# Visit to Saturnia Thermal Springs



## bishen (Aug 21, 2013)

Hello

I am planning to visit Italy in November for my Honeymoon and will be visiting Tuscany between 21-26 November. Among the places to visit, the Saturnia Thermal is one of the main attractions that me and my fiance are looking forward to. I came across your website and found it quite helpful and informative. I will be doing the best tour of tuscany and the cinque terre tours while in Florence. I needed your help regarding the Saturnia Springs. My queries are as follows:
1. How do I reach Saturnia from Florence. I am planning to visit Saturnia on the 25 November and will be going to Rome on 26 November. Hence, the plan is to stay at Saturnia itself on 25 November. What is the most convenient way to Travel from Florence to Saturnia.
2. Are there any accomodations near the Saturnia Thermal Springs. This would help us in saving travel time back to siena or florence as we need to travel in the opposite direction to Rome the next day.
3. What are the other places to visit in florence since we will be there for 4 days.

Thanks


----------



## Lourdes (Aug 23, 2013)

Ciao Bishen,

Thank you for posting your questions on the forum, I can't answer by email to anyone before and not have the possibility of sharing that info with others!

Saturnia is a beautiful natural hot springs in southern Tuscany. So it makes perfect sense to stop there on your way to Rome. The best and most convenient way to get there is with your own car. The entire area of the Maremma, where you'll be heading is best seen by car..... so I recommend you rent a car in Florence and drive down to Saturnia and take the opportunity to also visit Pitigliano, Sorano or Sovana in the area - they are towns on tuff rock, with tunnels carved around them by the Etruscans, a definite must see when you are in the area! Here are tips on the car rental:
http://www.discovertuscany.com/tuscany-car-rental/

2. Definitely spend the night in the area - take a look here.
Don't limit yourself to Saturnia - Manciano and Pitigliano and anything else in the countryside between all of these towns would be fine!

3. While in Florence, spend at least 2 full days there - take a look at this itinerary:  2 days in Florence.
Since you're doing the 2 tours, I am assuming those will take up the other two days, right??

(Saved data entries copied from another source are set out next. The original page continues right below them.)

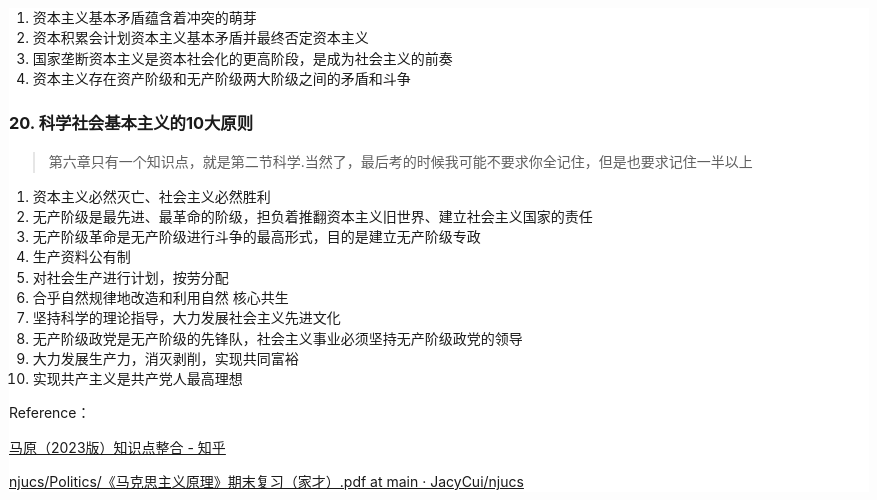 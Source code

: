 1.   资本主义基本矛盾蕴含着冲突的萌芽
2.   资本积累会计划资本主义基本矛盾并最终否定资本主义
3.   国家垄断资本主义是资本社会化的更高阶段，是成为社会主义的前奏
4.   资本主义存在资产阶级和无产阶级两大阶级之间的矛盾和斗争

### 20. 科学社会基本主义的10大原则

>   第六章只有一个知识点，就是第二节科学.当然了，最后考的时候我可能不要求你全记住，但是也要求记住一半以上

1.   资本主义必然灭亡、社会主义必然胜利
2.   无产阶级是最先进、最革命的阶级，担负着推翻资本主义旧世界、建立社会主义国家的责任
3.   无产阶级革命是无产阶级进行斗争的最高形式，目的是建立无产阶级专政
4.   生产资料公有制
5.   对社会生产进行计划，按劳分配
6.   合乎自然规律地改造和利用自然 核心共生
7.   坚持科学的理论指导，大力发展社会主义先进文化
8.   无产阶级政党是无产阶级的先锋队，社会主义事业必须坚持无产阶级政党的领导
9.   大力发展生产力，消灭剥削，实现共同富裕
10.   实现共产主义是共产党人最高理想

Reference：

[马原（2023版）知识点整合 - 知乎](https://zhuanlan.zhihu.com/p/703536812)

[njucs/Politics/《马克思主义原理》期末复习（家才）.pdf at main · JacyCui/njucs](https://github.com/JacyCui/njucs/blob/main/Politics/《马克思主义原理》期末复习（家才）.pdf)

If you need any more tips or suggestions, let me know!


----------



## bishen (Aug 25, 2013)

Dear Lourdes,

Thanks a lot for your response. It was helpful indeed. I will look up on the hotels and the car and revert to you for further queries. Also wanted to check, the places to see that you recommended in 2 days in florence, would it be easy to cover via local transport (bus/train) or would i need to rent a car for the same?

Thanks & Regards

Bishen


----------



## Lourdes (Aug 26, 2013)

Ciao Bishen,

The places in Florence can ALL be visited on foot, as the historical center is quite small and walkable. 
That 2 day itinerary pretty much assumes you just walk by the outside of all of these places and not go inside - that way you can see a lot of Florence in a short time. But if you have the time, I'd definitely recommend you stop and visit some of them - the cathedral for sure, maybe even climb all the way to the top of the dome - and as far as museums go, visit the Uffizi or Palazzo Vecchio museum.

To save some time (or if you're tired of walking), you could catch a bus to go up to Piazzale Michelangelo - see details here.

There is no need for car in Florence at all, and even buses have very limited access to the historical center now so prepare yourself for a lot of walking ;-)


----------



## Rishi (May 12, 2016)

Hi Lourdes,

How much time does it take to visit Saturnia from Lucca by car and are there any scenic places to cover while driving?

Any vineyards on the way where we can do a 1-2 hr stopover

Till what time in the evening the Saturnia baths are open

Thanks.


----------



## Lourdes (May 18, 2016)

You definitely need to go with a car rental if you want to visit *Saturnia*.

Saturnia have outdoors NATURAL springs, so they are open at all times - I would suggest to go with daylight to be on safe side. It is a waterfall over rocks. So until there is still light after sunset, maybe until around 8pm at the moment.

If you want to go to Saturnia, DO NOT DRIVE DOWN from LUCCA - instead, stop there as you drive UP from ROME.
The springs are in SOUTHERN Tuscany so they make more sense on your way up so you don't lose time driving back down (it is a good 3 hr drive each way from Lucca - that is not a good day trip). Map it out on Google Maps so you can see the distances and times.

There are vineyards all over Tuscany - if you're near Saturnia, I would recommend driving to Scansano so you get to taste the Morellino di Scansano wines. You can also stop midway up the coast in the Bolgheri area, another wine area well-known for the fine red wines.


----------



## DonnaDenise (May 19, 2016)

*hot springs*

If you are driving up from Rome (and time is tight) then you might want to look into the hot springs at Bagno San Filippo which are closer to the main highway and won't take you far off like Saturnia would. 

Donna Denise


----------